9 İsa dedi ki, “Bu ev bugün kurtuluşa kavuştu. Çünkü bu adam da İbrahim'in oğludur.
Ait Jesus ad eum: Quia hodie salus domui huic facta est: eo quod et ipse filius sit Abrahæ.
10 Nitekim İnsanoğlu, kaybolanı arayıp kurtarmak için geldi.”
Venit enim Filius hominis quærere, et salvum facere quod perierat.
11 Oradakiler bu sözleri dinlerken İsa konuşmasını bir benzetmeyle sürdürdü. Çünkü Yeruşalim'e yaklaşmıştı ve onlar, Tanrı'nın Egemenliği'nin hemen ortaya çıkacağını sanıyorlardı.
Hæc illis audientibus adjiciens, dixit parabolam, eo quod esset prope Jerusalem: et quia existimarent quod confestim regnum Dei manifestaretur.
12 Bu nedenle İsa şöyle dedi: “Soylu bir adam, kral atanıp dönmek üzere uzak bir ülkeye gitti.
Dixit ergo: Homo quidam nobilis abiit in regionem longinquam accipere sibi regnum, et reverti.
13 Gitmeden önce kölelerinden onunu çağırıp onlara birer mina verdi. ‘Ben dönünceye dek bu paraları işletin’ dedi.
Vocatis autem decem servis suis, dedit eis decem mnas, et ait ad illos: Negotiamini dum venio.
14 “Ne var ki, ülkesinin halkı adamdan nefret ediyordu. Arkasından temsilciler göndererek, ‘Bu adamın üzerimize kral olmasını istemiyoruz’ diye haber ilettiler.
Cives autem ejus oderant eum: et miserunt legationem post illum, dicentes: Nolumus hunc regnare super nos.
15 “Adam kral atanmış olarak geri döndüğünde, parayı vermiş olduğu köleleri çağırtıp ne kazandıklarını öğrenmek istedi.
Et factum est ut rediret accepto regno: et jussit vocari servos, quibus dedit pecuniam, ut sciret quantum quisque negotiatus esset.
16 Birincisi geldi, ‘Efendimiz’ dedi, ‘Senin bir minan on mina daha kazandı.’
Venit autem primus dicens: Domine, mna tua decem mnas acquisivit.

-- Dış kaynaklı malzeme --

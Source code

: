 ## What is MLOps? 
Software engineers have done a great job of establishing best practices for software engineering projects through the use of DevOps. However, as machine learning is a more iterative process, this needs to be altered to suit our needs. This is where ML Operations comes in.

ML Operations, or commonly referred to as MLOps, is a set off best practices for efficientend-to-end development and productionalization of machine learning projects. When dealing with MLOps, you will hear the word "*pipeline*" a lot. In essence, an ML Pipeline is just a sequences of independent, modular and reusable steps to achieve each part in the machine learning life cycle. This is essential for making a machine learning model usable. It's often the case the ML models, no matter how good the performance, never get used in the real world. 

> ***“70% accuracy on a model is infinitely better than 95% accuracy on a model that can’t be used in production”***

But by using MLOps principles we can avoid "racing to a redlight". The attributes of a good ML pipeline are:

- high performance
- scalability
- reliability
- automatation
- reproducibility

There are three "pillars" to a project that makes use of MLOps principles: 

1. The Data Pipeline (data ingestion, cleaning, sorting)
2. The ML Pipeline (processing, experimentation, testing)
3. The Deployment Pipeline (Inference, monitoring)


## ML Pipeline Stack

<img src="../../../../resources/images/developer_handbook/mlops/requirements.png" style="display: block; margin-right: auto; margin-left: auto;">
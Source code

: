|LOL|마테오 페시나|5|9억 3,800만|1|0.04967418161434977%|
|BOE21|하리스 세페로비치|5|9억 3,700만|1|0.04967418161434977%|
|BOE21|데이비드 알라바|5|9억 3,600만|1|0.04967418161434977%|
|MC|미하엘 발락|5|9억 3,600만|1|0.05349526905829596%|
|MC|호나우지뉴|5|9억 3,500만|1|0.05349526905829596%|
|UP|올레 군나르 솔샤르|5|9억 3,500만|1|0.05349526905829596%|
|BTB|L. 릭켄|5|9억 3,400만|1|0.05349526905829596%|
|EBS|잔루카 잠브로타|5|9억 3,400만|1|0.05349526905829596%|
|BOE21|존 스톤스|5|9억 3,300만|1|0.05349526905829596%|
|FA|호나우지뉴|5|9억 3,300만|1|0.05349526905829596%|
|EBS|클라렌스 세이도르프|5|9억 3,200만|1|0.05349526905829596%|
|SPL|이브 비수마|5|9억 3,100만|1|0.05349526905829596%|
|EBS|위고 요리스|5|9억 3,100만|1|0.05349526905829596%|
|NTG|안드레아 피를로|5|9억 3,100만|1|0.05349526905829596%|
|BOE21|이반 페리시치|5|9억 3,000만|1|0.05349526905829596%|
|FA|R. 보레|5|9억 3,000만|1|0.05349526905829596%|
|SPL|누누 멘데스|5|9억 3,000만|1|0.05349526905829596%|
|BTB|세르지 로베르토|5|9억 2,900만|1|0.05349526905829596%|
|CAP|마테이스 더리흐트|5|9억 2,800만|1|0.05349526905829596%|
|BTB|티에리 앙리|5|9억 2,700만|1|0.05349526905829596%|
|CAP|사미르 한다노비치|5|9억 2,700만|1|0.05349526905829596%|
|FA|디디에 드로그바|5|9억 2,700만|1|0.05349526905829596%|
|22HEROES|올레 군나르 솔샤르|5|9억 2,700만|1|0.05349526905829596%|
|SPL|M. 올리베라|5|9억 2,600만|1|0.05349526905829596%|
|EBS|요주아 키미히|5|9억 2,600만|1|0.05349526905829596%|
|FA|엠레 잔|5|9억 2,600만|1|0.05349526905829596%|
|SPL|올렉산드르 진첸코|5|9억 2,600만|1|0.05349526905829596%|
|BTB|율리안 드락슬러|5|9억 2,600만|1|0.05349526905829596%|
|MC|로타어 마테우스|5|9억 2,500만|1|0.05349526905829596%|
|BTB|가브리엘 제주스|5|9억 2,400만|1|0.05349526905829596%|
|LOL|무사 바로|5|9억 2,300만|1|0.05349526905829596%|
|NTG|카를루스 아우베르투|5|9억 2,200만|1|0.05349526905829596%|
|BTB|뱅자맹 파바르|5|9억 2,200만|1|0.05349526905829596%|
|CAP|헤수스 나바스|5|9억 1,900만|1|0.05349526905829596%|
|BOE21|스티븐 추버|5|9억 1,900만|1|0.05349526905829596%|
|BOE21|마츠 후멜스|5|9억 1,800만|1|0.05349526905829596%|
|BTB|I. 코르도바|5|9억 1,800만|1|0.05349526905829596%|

17 “Efendisi ona, ‘Aferin, iyi köle!’ dedi. ‘En küçük işte güvenilir olduğunu gösterdiğin için on kent üzerinde yetkili olacaksın.’
Et ait illi: Euge bone serve, quia in modico fuisti fidelis, eris potestatem habens super decem civitates.
18 “İkincisi gelip, ‘Efendimiz, senin bir minan beş mina daha kazandı’ dedi.
Et alter venit, dicens: Domine, mna tua fecit quinque mnas.
19 “Efendisi ona da, ‘Sen beş kent üzerinde yetkili olacaksın’ dedi.
Et huic ait: Et tu esto super quinque civitates.
20 “Başka biri geldi, ‘Efendimiz’ dedi, ‘İşte senin minan! Onu bir mendile sarıp sakladım.
Et alter venit, dicens: Domine, ecce mna tua, quam habui repositam in sudario:
21 Çünkü senden korktum, sert adamsın; kendinden koymadığını alır, ekmediğini biçersin.’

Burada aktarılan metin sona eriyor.